I stared into my 8-year-old’s eyes. He stared back. On the table in between us rested the latest “Home Links”, a math sheet that’s part of the University of Chicago’s Everyday Mathematics curriculum. Most days our intrepid 3rd grader must complete a Home Links for homework.
“Will,” I said. “You’re supposed to show your work.”
“Nnnnnnnhhhh,” he whined.
“Well, I don’t understand how you got ‘3930’ when the problem is 3543 – 387.”
“I think you added it? Look, it’s supposed to be subtraction and you’re supposed to show your work.”
“Nnnh.” He erased 3930, looked at it a moment and wrote 3166. Close, but he was off by 10.

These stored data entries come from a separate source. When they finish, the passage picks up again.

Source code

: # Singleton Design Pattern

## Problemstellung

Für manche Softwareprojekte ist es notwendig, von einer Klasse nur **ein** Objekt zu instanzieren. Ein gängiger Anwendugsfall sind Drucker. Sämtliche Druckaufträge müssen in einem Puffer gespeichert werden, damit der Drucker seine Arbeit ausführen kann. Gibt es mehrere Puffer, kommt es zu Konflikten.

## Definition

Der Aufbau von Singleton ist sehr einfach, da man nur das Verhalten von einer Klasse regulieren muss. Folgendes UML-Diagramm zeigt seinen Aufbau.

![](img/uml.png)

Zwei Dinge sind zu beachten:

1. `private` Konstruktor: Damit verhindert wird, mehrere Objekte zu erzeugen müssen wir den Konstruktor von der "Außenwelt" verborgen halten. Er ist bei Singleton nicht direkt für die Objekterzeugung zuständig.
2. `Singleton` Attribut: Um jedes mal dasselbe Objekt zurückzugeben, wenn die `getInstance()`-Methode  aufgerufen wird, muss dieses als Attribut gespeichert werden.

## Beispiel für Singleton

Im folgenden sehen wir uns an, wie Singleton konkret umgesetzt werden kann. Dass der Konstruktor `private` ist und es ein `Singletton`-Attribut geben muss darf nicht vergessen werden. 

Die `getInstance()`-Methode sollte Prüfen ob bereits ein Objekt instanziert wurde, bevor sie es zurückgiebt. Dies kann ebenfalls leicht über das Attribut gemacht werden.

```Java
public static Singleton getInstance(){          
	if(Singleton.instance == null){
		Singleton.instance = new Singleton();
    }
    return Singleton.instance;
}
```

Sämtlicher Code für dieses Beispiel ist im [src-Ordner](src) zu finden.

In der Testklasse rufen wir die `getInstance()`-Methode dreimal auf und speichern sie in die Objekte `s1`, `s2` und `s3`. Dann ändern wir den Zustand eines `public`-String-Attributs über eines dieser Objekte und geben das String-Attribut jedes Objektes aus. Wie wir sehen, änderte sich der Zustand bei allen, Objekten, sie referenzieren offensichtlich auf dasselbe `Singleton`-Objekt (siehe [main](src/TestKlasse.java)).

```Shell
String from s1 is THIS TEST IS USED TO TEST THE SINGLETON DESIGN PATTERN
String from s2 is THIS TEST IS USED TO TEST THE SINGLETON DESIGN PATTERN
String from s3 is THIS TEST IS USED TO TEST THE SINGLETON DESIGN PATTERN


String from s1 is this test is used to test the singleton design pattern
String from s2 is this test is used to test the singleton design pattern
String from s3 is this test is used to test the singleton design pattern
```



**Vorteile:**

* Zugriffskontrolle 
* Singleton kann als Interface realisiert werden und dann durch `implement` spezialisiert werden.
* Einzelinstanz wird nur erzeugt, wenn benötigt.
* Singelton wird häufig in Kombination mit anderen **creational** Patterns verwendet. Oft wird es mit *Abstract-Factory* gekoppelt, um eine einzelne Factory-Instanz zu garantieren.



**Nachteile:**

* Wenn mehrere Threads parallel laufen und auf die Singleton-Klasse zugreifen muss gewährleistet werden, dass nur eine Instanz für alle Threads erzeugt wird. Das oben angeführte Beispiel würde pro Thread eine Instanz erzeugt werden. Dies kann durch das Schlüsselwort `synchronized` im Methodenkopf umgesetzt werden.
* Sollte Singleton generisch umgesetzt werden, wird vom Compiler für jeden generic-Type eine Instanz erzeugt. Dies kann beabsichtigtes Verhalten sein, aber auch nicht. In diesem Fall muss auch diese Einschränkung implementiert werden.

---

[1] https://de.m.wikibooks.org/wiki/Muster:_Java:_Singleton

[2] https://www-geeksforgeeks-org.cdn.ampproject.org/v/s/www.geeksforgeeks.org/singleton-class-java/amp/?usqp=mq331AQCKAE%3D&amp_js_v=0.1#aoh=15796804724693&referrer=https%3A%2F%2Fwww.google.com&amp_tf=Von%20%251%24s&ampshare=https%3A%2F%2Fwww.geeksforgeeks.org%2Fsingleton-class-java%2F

“You’re supposed to show your work,” I reminded him. “You’re off by 10. Okay, what’s 3 minus 7? You can’t do that, so you borrow the one…” I launched into how I knew how to subtract and drew little lines and 1’s on the page.
He got agitated. His eyes darted around the room. Then his eyes glazed over. I suddenly remembered, They don’t borrow the 1.
Yikes, back in 70s we borrowed the 1. And then some economists decided that’s why China now owns our American butts. Enter Everyday Mathematics, which teaches methods like “trade first”, “trade up,” and some other crap I once Googled and soon forgot.
All this means is that a generation of American children are growing up in homes where there’s no help with their math homework. And parents are having to relearn elementary school math, even if we aced it the first time around. It’s not like I’m a mathematical dummy. At work last week I checked the Log Odds Ratio (95% CI) of a regression analysis, along with the Wald-value test statistic and level of significance. See?
So what did I do? I sent a note to school asking the teacher to help. To paraphrase, the note said “please help him borrow the 1, but not really borrow the 1 because I know you don’t borrow the 1 anymore.”
And China? Watch out. My son’s coming. Once he gets past ME and aces this Everyday Mathematics stuff, he’ll be your worst economic nightmare! At least, that’s what I keep telling myself every night when another Home Links comes home.